Humans are Hardwired for Storytelling
"How was your day?"
If someone asked you the simple question "how was your day?", you would instantly and automatically arrange your answer into a story.
You would consider the medium and your audience, and model your answer in the format of a "my day was" story that takes into account your relationship to the person asking, including any shared context and inside jokes you may have.
You would consider all the events of the day and instantly know the tone and theme of your little story of the day, and connect events that reinforce that theme and downplay events that undermine it. If your day was overall good, you would focus on the good parts, and maybe string in a few counterexamples starting with a "but". If your day was bad, you would flip your approach, playing up how awful everything was and pointing out the good things only to build tension before your tragic setbacks.

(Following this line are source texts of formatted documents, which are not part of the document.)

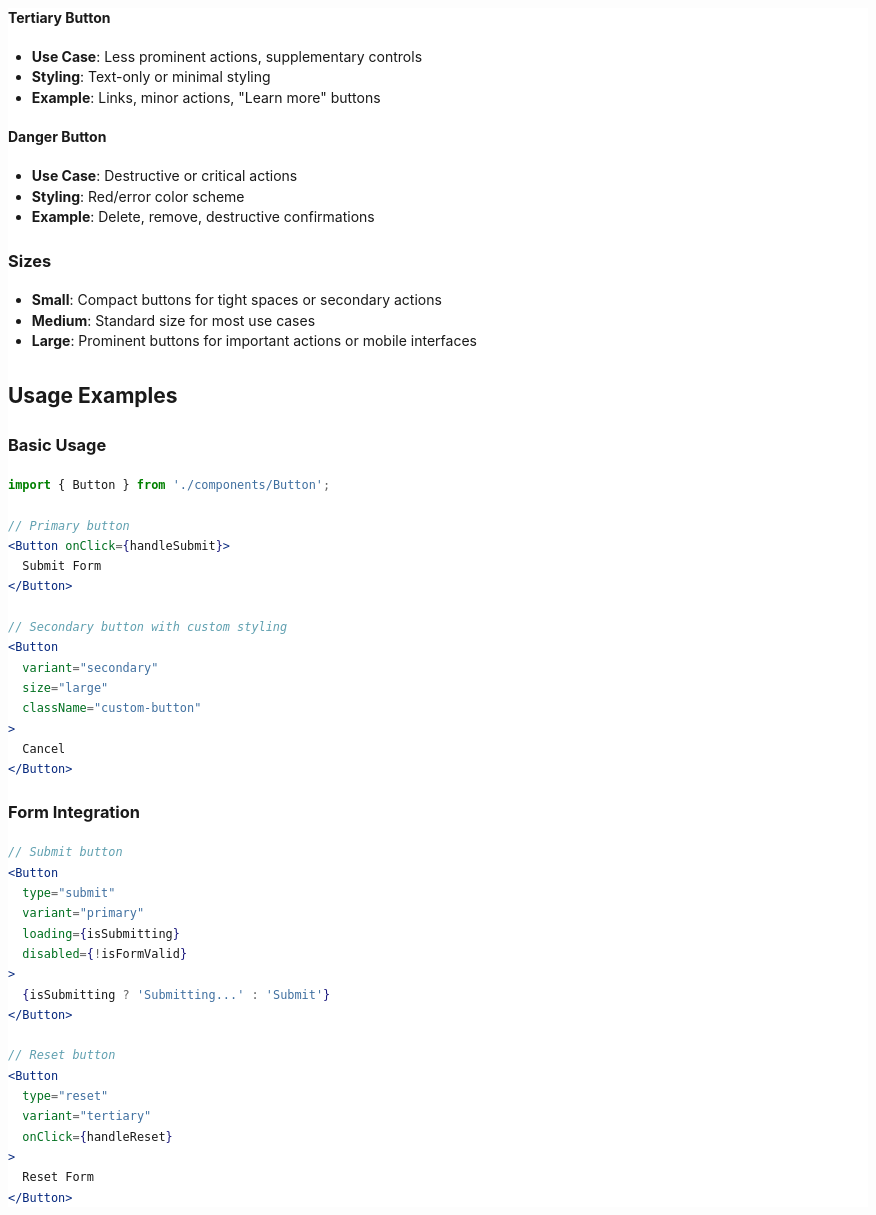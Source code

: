 #### Tertiary Button
- **Use Case**: Less prominent actions, supplementary controls
- **Styling**: Text-only or minimal styling
- **Example**: Links, minor actions, "Learn more" buttons

#### Danger Button
- **Use Case**: Destructive or critical actions
- **Styling**: Red/error color scheme
- **Example**: Delete, remove, destructive confirmations

### Sizes

- **Small**: Compact buttons for tight spaces or secondary actions
- **Medium**: Standard size for most use cases
- **Large**: Prominent buttons for important actions or mobile interfaces

## Usage Examples

### Basic Usage

```jsx
import { Button } from './components/Button';

// Primary button
<Button onClick={handleSubmit}>
  Submit Form
</Button>

// Secondary button with custom styling
<Button 
  variant="secondary" 
  size="large" 
  className="custom-button"
>
  Cancel
</Button>
```

### Form Integration

```jsx
// Submit button
<Button 
  type="submit" 
  variant="primary"
  loading={isSubmitting}
  disabled={!isFormValid}
>
  {isSubmitting ? 'Submitting...' : 'Submit'}
</Button>

// Reset button
<Button 
  type="reset" 
  variant="tertiary"
  onClick={handleReset}
>
  Reset Form
</Button>
```
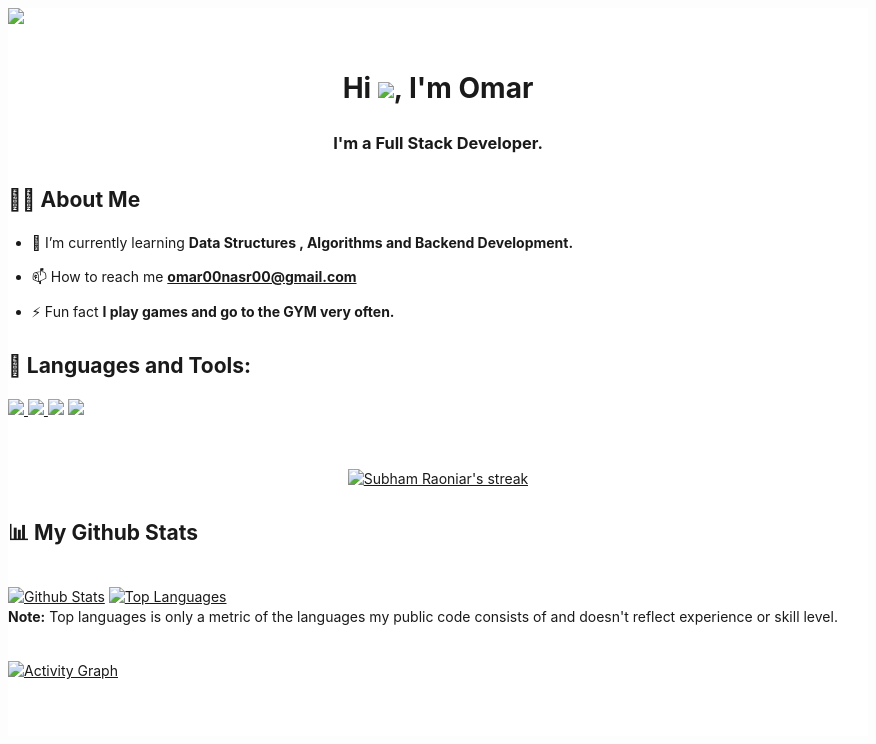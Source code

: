 <a href="#"><img width="100%" height="auto" src="https://i.imgur.com/iXuL1HG.png" height="175px"/></a>

<h1 align="center">Hi <img src="https://raw.githubusercontent.com/MartinHeinz/MartinHeinz/master/wave.gif" width="30px">, I'm Omar</h1>
<h3 align="center">I'm a Full Stack Developer.</h3>


## 🙋‍♂️ About Me

- 🌱 I’m currently learning **Data Structures , Algorithms and Backend Development.**

- 📫 How to reach me **omar00nasr00@gmail.com**

- ⚡ Fun fact **I play games and go to the GYM very often.**

## 🚀 Languages and Tools:

<p align="left"> 
    <a href="https://www.w3schools.com/css/" target="_blank"> <img src="https://img.icons8.com/color/48/000000/css3.png"/> </a> 
    <a href="https://getbootstrap.com" target="_blank"> <img src="https://img.icons8.com/color/48/000000/bootstrap.png"/> </a> 
    <a href="https://html.com/" target="_blank"> <img src="https://img.icons8.com/color/48/000000/html-5--v1.png"/></a> 
    <a href="http://www.cplusplus.org/" target="_blank"> <img _ngcontent-c1="" <img src="https://img.icons8.com/color/48/000000/c-plus-plus-logo.png"/></a> 
</p>


<br/>

<p align="center">
    <a href="https://github.com/OmarNasr-1/github-readme-streak-stats">
        <img title="🔥 Get streak stats for your profile at git.io/streak-stats" alt="Subham Raoniar's streak" src="https://github-readme-streak-stats.herokuapp.com/?user=OmarNasr-1&theme=black-ice&hide_border=true&stroke=0000&background=060A0CD0"/>
    </a>
</p>

## 📊 My Github Stats

  <br/>
    <a href="https://github.com/OmarNasr-1/github-readme-stats"><img alt=" Github Stats" src="https://github-readme-stats.vercel.app/api?username=OmarNasr-1&show_icons=true&count_private=true&theme=react&hide_border=true&bg_color=0D1117" /></a>
  <a href="https://github.com/OmarNasr-1/github-readme-stats"><img alt=" Top Languages" src="https://github-readme-stats.vercel.app/api/top-langs/?username=OmarNasr-1&langs_count=8&count_private=true&layout=compact&theme=react&hide_border=true&bg_color=0D1117" /></a>
  <br/>
  <b>Note:</b> Top languages is only a metric of the languages my public code consists of and doesn't reflect experience or skill level.


<br/>
<br/>

<a href="https://github.com/OmarNasr-1/github-readme-activity-graph"><img alt=" Activity Graph" src="https://activity-graph.herokuapp.com/graph?username=OmarNasr-1&bg_color=0D1117&color=5BCDEC&line=5BCDEC&point=FFFFFF&hide_border=true" /></a>

<br/>
<br/>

You would know what to add to your story and what to leave out intuitively, editing out the boring details to succinctly tell your story.
You would automatically know to start at the beginning and move from point to point towards your conclusion.
You would effortlessly construct sentences and arrange them together in a way that flows naturally.
Humans are so hardwired for storytelling that we can do it before we can read or write, needing only the most basic vocabulary of speech to begin.
Storytelling is the way that we interpret the real world, using metaphors and allusions and culturally understood shorthand so automatically that we only realize that we are doing it once we learn enough about other languages and cultures to notice that they have a whole different set of stories they use to talk about the world.
Storytelling is so innate to humans that it is one of the essential parts of what it means to be human; we are the animal that tells stories.
If you can tell someone how your day was, then you ready for creative writing.